-- Task material --
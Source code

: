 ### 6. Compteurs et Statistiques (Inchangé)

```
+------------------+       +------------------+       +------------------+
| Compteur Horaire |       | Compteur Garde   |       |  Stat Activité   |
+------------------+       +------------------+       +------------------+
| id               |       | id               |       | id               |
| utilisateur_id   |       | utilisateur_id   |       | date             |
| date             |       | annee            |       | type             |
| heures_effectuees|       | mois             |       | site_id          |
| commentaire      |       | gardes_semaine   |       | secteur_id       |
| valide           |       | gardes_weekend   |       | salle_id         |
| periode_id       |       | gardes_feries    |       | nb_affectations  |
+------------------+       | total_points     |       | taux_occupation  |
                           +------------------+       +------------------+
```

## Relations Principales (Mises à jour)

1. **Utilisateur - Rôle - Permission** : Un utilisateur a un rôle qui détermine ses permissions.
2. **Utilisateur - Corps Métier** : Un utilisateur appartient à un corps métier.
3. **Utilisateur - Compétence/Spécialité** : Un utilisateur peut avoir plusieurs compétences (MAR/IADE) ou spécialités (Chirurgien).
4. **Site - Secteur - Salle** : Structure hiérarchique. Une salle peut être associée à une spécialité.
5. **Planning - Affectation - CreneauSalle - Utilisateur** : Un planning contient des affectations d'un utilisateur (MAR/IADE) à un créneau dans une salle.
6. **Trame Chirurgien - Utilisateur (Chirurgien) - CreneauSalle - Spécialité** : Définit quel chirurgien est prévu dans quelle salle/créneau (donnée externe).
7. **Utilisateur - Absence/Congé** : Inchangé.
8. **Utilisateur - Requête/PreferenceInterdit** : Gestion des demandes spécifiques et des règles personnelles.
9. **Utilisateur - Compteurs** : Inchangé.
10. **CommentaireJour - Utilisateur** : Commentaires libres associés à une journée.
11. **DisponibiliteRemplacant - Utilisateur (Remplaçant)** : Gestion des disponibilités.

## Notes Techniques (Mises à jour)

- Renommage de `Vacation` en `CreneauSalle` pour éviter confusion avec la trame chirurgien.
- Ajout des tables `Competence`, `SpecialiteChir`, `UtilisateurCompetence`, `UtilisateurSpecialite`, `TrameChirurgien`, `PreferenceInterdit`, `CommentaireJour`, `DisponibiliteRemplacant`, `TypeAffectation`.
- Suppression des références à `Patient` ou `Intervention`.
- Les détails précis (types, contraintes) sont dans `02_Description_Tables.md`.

==

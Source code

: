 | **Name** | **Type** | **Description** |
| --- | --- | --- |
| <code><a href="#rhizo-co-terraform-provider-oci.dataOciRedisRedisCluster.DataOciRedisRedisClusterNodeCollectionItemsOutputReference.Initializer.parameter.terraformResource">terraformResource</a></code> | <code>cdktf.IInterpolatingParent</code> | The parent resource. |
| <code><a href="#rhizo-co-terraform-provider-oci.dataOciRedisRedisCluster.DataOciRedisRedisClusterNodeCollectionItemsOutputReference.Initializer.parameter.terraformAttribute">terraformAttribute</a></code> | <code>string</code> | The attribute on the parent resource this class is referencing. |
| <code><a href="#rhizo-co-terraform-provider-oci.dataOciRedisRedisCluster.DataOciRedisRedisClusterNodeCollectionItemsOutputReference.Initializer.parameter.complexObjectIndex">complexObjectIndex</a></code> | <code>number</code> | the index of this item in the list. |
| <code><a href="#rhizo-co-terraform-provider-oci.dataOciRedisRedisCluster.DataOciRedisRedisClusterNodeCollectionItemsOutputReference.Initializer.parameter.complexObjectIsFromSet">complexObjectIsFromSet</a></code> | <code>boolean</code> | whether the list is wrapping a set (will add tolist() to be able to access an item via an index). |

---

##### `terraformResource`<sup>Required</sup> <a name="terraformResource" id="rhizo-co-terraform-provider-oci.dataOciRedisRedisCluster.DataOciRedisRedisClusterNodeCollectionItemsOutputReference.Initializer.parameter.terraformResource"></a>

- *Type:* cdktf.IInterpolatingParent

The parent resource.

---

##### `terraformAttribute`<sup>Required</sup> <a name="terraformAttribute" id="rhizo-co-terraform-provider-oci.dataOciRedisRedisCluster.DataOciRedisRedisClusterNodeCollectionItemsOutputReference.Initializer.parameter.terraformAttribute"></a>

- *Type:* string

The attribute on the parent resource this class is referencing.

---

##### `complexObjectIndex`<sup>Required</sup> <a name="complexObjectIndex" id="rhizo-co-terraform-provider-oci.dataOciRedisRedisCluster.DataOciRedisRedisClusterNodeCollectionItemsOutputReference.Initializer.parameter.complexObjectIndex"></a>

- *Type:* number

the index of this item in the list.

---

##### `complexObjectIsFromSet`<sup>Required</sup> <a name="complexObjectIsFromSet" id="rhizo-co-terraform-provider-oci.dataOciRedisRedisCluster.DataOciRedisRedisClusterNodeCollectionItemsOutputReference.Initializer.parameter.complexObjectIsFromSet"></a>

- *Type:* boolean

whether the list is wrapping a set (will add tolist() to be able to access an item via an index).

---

-- Required work --
Reproduce the lines of the entries above from the one with "10. **CommentaireJour - Utilisateur**" to the one with "- Renommage de", both included, exactly and without any other line.

-- Expected answer --
10. **CommentaireJour - Utilisateur** : Commentaires libres associés à une journée.
11. **DisponibiliteRemplacant - Utilisateur (Remplaçant)** : Gestion des disponibilités.

## Notes Techniques (Mises à jour)

- Renommage de `Vacation` en `CreneauSalle` pour éviter confusion avec la trame chirurgien.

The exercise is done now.